Por: Jorge Arturo Borja 14 May 2024
Las cantinas desde siempre han sido refugio natural de escritores. Muchas páginas gloriosas de la literatura y el periodismo se han engendrado al frente de una barra.
Elogio de las cantinas: Cantinas y escritores I

Las cantinas desde siempre han sido refugio natural de escritores. Muchas páginas gloriosas de la literatura y el periodismo se han engendrado al frente de una barra. El texto político más influyente del siglo XIX y parte del XX, El Manifiesto Comunista, fue pensado y escrito por Carlos Marx y Federico Engels en 10 días, entre los debates de la Liga Comunista y las pausas para bajar a refrescarse a la taberna Red Lion que se encontraba justamente debajo de la sede del Segundo Congreso del partido comunista en 1847. En México, se dice que partes de nuestro poema nacional La Suave Patria, fueron escritas por su autor Ramón López Velarde, en una de las mesas de la antigua Rambla, en Bucareli y Cuauhtémoc en 1921. Así también Renato Leduc, el poeta color permanganato, escribió su Prometeo Sifilítico en los gabinetes de La Puerta del Sol, a principios de los treintas.
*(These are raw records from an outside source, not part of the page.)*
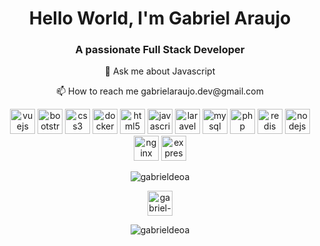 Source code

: <h1 align="center">Hello World, I'm Gabriel Araujo</h1>
<h3 align="center">A passionate Full Stack Developer</h3>

<p align="center">💬 Ask me about Javascript</p>

<p align="center">📫 How to reach me gabrielaraujo.dev@gmail.com</p>

<p align="center">
<img src="https://devicons.github.io/devicon/devicon.git/icons/vuejs/vuejs-original-wordmark.svg" alt="vuejs" width="40" height="40"/> 
<img src="https://devicons.github.io/devicon/devicon.git/icons/bootstrap/bootstrap-plain.svg" alt="bootstrap" width="40" height="40"/> 
<img src="https://devicons.github.io/devicon/devicon.git/icons/css3/css3-original-wordmark.svg" alt="css3" width="40" height="40"/> 
<img src="https://devicons.github.io/devicon/devicon.git/icons/docker/docker-original-wordmark.svg" alt="docker" width="40" height="40"/> 
<img src="https://devicons.github.io/devicon/devicon.git/icons/html5/html5-original-wordmark.svg" alt="html5" width="40" height="40"/> 
<img src="https://devicons.github.io/devicon/devicon.git/icons/javascript/javascript-original.svg" alt="javascript" width="40" height="40"/> 
<img src="https://devicons.github.io/devicon/devicon.git/icons/laravel/laravel-plain-wordmark.svg" alt="laravel" width="40" height="40"/> 
<img src="https://devicons.github.io/devicon/devicon.git/icons/mysql/mysql-original-wordmark.svg" alt="mysql" width="40" height="40"/> 
<img src="https://devicons.github.io/devicon/devicon.git/icons/php/php-original.svg" alt="php" width="40" height="40"/> 
<img src="https://devicons.github.io/devicon/devicon.git/icons/redis/redis-original-wordmark.svg" alt="redis" width="40" height="40"/> 
<img src="https://devicons.github.io/devicon/devicon.git/icons/nodejs/nodejs-original-wordmark.svg" alt="nodejs" width="40" height="40"/> 
<img src="https://devicons.github.io/devicon/devicon.git/icons/nginx/nginx-original.svg" alt="nginx" width="40" height="40"/> 
<img src="https://devicons.github.io/devicon/devicon.git/icons/express/express-original-wordmark.svg" alt="express" width="40" height="40"/></p><p align="center"> 
<img src="https://github-readme-stats.vercel.app/api?username=gabrieldeoa&show_icons=true" alt="gabrieldeoa" />
</p>

<p align="center">
<a href="https://linkedin.com/in/gabriel-de-oliveira-araujo-797172117" target="blank">
<img align="center" src="https://cdn.jsdelivr.net/npm/simple-icons@3.0.1/icons/linkedin.svg" alt="gabriel-de-oliveira-araujo-797172117" height="40" width="40" /></a>
</p>

<p align="center"> <img src="https://komarev.com/ghpvc/?username=gabrieldeoa" alt="gabrieldeoa" /> </p>
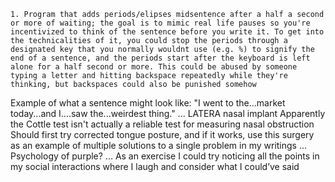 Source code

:     1. Program that adds periods/elipses midsentence after a half a second or more of waiting; the goal is to mimic real life pauses so you're incentivized to think of the sentence before you write it. To get into the technicalities of it, you could stop the periods through a designated key that you normally wouldnt use (e.g. %) to signify the end of a sentence, and the periods start after the keyboard is left alone for a half second or more. This could be abused by someone typing a letter and hitting backspace repeatedly while they're thinking, but backspaces could also be punished somehow
Example of what a sentence might look like:
"I went to the...market today...and I....saw the...weirdest thing."
...
LATERA nasal implant
Apparently the Cottle test isn't actually a reliable test for measuring nasal obstruction
Should first try corrected tongue posture, and if it works, use this surgery as an example of multiple solutions to a single problem in my writings
...
Psychology of purple?
...
As an exercise I could try noticing all the points in my social interactions where I laugh and consider what I could’ve said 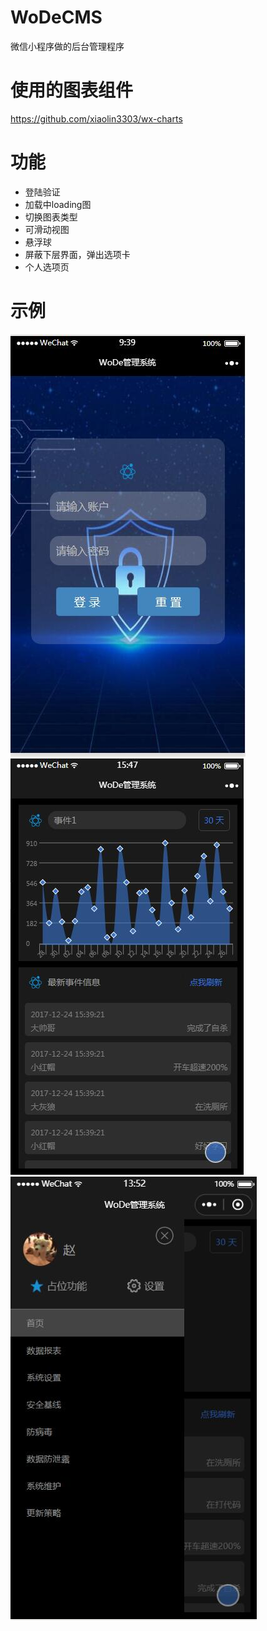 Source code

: # WoDeCMS

微信小程序做的后台管理程序

# 使用的图表组件
https://github.com/xiaolin3303/wx-charts

# 功能
* 登陆验证
* 加载中loading图
* 切换图表类型
* 可滑动视图
* 悬浮球
* 屏蔽下层界面，弹出选项卡
* 个人选项页

# 示例
![登陆页](https://github.com/Zhao-666/WoDeCMS/raw/master/client/Example/login.jpg)
![首页报表](https://github.com/Zhao-666/WoDeCMS/raw/master/client/Example/index.jpg)
![个人页](https://github.com/Zhao-666/WoDeCMS/raw/master/client/Example/custom.jpg)
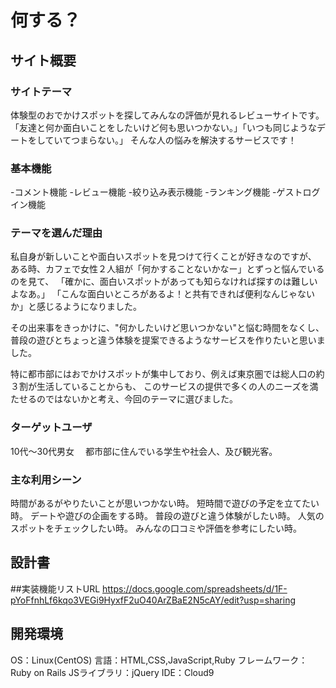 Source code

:# 何する？

## サイト概要
### サイトテーマ
体験型のおでかけスポットを探してみんなの評価が見れるレビューサイトです。
「友達と何か面白いことをしたいけど何も思いつかない。」「いつも同じようなデートをしていてつまらない。」
そんな人の悩みを解決するサービスです！

### 基本機能
-コメント機能
-レビュー機能
-絞り込み表示機能
-ランキング機能
-ゲストログイン機能

### テーマを選んだ理由
私自身が新しいことや面白いスポットを見つけて行くことが好きなのですが、
ある時、カフェで女性２人組が「何かすることないかなー」とずっと悩んでいるのを見て、
「確かに、面白いスポットがあっても知らなければ探すのは難しいよなあ。」
「こんな面白いところがあるよ！と共有できれば便利なんじゃないか」と感じるようになりました。

その出来事をきっかけに、"何かしたいけど思いつかない"と悩む時間をなくし、
普段の遊びとちょっと違う体験を提案できるようなサービスを作りたいと思いました。

特に都市部にはおでかけスポットが集中しており、例えば東京圏では総人口の約３割が生活していることからも、
このサービスの提供で多くの人のニーズを満たせるのではないかと考え、今回のテーマに選びました。

### ターゲットユーザ
10代〜30代男女　
都市部に住んでいる学生や社会人、及び観光客。

### 主な利用シーン
時間があるがやりたいことが思いつかない時。
短時間で遊びの予定を立てたい時。
デートや遊びの企画をする時。
普段の遊びと違う体験がしたい時。
人気のスポットをチェックしたい時。
みんなの口コミや評価を参考にしたい時。

## 設計書
##実装機能リストURL
https://docs.google.com/spreadsheets/d/1F-pYoFfnhLf6kqo3VEGi9HyxfF2uO40ArZBaE2N5cAY/edit?usp=sharing

## 開発環境
OS：Linux(CentOS)
言語：HTML,CSS,JavaScript,Ruby
フレームワーク：Ruby on Rails
JSライブラリ：jQuery
IDE：Cloud9

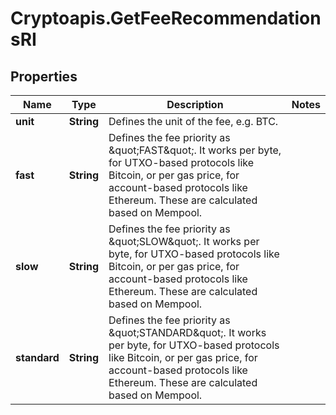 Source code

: # Cryptoapis.GetFeeRecommendationsRI

## Properties

Name | Type | Description | Notes
------------ | ------------- | ------------- | -------------
**unit** | **String** | Defines the unit of the fee, e.g. BTC. | 
**fast** | **String** | Defines the fee priority as \&quot;FAST\&quot;. It works per byte, for UTXO-based protocols like Bitcoin, or per gas price, for account-based protocols like Ethereum. These are calculated based on Mempool. | 
**slow** | **String** | Defines the fee priority as \&quot;SLOW\&quot;. It works per byte, for UTXO-based protocols like Bitcoin, or per gas price, for account-based protocols like Ethereum. These are calculated based on Mempool. | 
**standard** | **String** | Defines the fee priority as \&quot;STANDARD\&quot;. It works per byte, for UTXO-based protocols like Bitcoin, or per gas price, for account-based protocols like Ethereum. These are calculated based on Mempool. | 



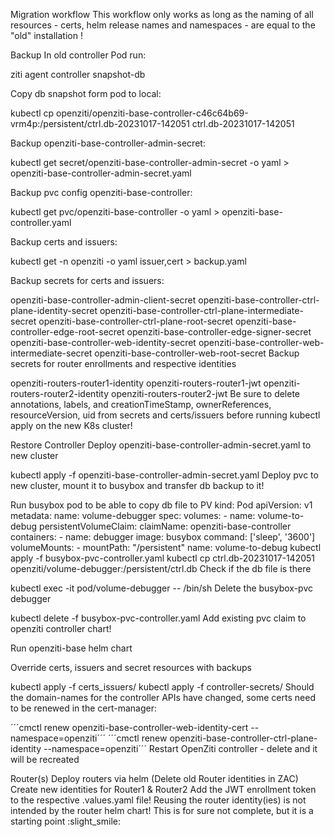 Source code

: Migration workflow
This workflow only works as long as the naming of all resources - certs, helm release names and namespaces - are equal to the "old" installation !

Backup
In old controller Pod run:

ziti agent controller snapshot-db

Copy db snapshot form pod to local:

kubectl cp openziti/openziti-base-controller-c46c64b69-vrm4p:/persistent/ctrl.db-20231017-142051 ctrl.db-20231017-142051

Backup openziti-base-controller-admin-secret:

kubectl get secret/openziti-base-controller-admin-secret -o yaml > openziti-base-controller-admin-secret.yaml

Backup pvc config openziti-base-controller:

kubectl get pvc/openziti-base-controller -o yaml > openziti-base-controller.yaml

Backup certs and issuers:

kubectl get -n openziti -o yaml issuer,cert > backup.yaml

Backup secrets for certs and issuers:

openziti-base-controller-admin-client-secret
openziti-base-controller-ctrl-plane-identity-secret
openziti-base-controller-ctrl-plane-intermediate-secret
openziti-base-controller-ctrl-plane-root-secret
openziti-base-controller-edge-root-secret
openziti-base-controller-edge-signer-secret
openziti-base-controller-web-identity-secret
openziti-base-controller-web-intermediate-secret
openziti-base-controller-web-root-secret
Backup secrets for router enrollments and respective identities

openziti-routers-router1-identity
openziti-routers-router1-jwt
openziti-routers-router2-identity
openziti-routers-router2-jwt
Be sure to delete annotations, labels, and creationTimeStamp, ownerReferences, resourceVersion, uid from secrets and certs/issuers before running kubectl apply on the new K8s cluster!

Restore
Controller
Deploy openziti-base-controller-admin-secret.yaml to new cluster

kubectl apply -f openziti-base-controller-admin-secret.yaml
Deploy pvc to new cluster, mount it to busybox and transfer db backup to it!

Run busybox pod to be able to copy db file to PV
kind: Pod
apiVersion: v1
metadata:
name: volume-debugger
spec:
volumes:
    - name: volume-to-debug
    persistentVolumeClaim:
    claimName: openziti-base-controller
containers:
    - name: debugger
    image: busybox
    command: ['sleep', '3600']
    volumeMounts:
        - mountPath: "/persistent"
        name: volume-to-debug
kubectl apply -f busybox-pvc-controller.yaml
kubectl cp ctrl.db-20231017-142051 openziti/volume-debugger:/persistent/ctrl.db
Check if the db file is there

kubectl exec -it pod/volume-debugger -- /bin/sh
Delete the busybox-pvc debugger

kubectl delete -f busybox-pvc-controller.yaml
Add existing pvc claim to openziti controller chart!

Run openziti-base helm chart

Override certs, issuers and secret resources with backups

kubectl apply -f certs_issuers/
kubectl apply -f controller-secrets/
Should the domain-names for the controller APIs have changed, some certs need to be renewed in the cert-manager:

´´´cmctl renew openziti-base-controller-web-identity-cert --namespace=openziti´´´
´´´cmctl renew openziti-base-controller-ctrl-plane-identity --namespace=openziti´´´
Restart OpenZiti controller - delete and it will be recreated

Router(s)
Deploy routers via helm
(Delete old Router identities in ZAC)
Create new identities for Router1 & Router2
Add the JWT enrollment token to the respective .values.yaml file!
Reusing the router identity(ies) is not intended by the router helm chart!
This is for sure not complete, but it is a starting point :slight_smile:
La cantina y las redacciones pueden considerarse como el hábitat de periodistas y escritores. Cada nueva generación de creadores busca su punto de reunión en alguno de los templos de Dionisos. Los modernistas primero lo hallaron en al Bar de Peter Gay en Plateros y después en el famoso Salón Bach; los de la Generación de la Revista Taller en varios bares del centro, y los narradores y periodistas de los setentas fundaron la Liga de Artistas y Borrachos del Salón Palacio; décadas después una nueva generación frecuentó la tertulia del Salón Montmartre.

Se ha culpado injustamente a las cantinas de acabar con la vida de varios autores valiosos cuando en realidad estos centros de solaz y esparcimiento solamente han contribuido a relajarlos y a que puedan socializar con sus pares de oficio en una actividad, por lo general, tan solitaria. Entre las mesas y los tragos se encuentran motivos para escribir y, en ocasiones, las chispas de inspiración que incendian la inteligencia.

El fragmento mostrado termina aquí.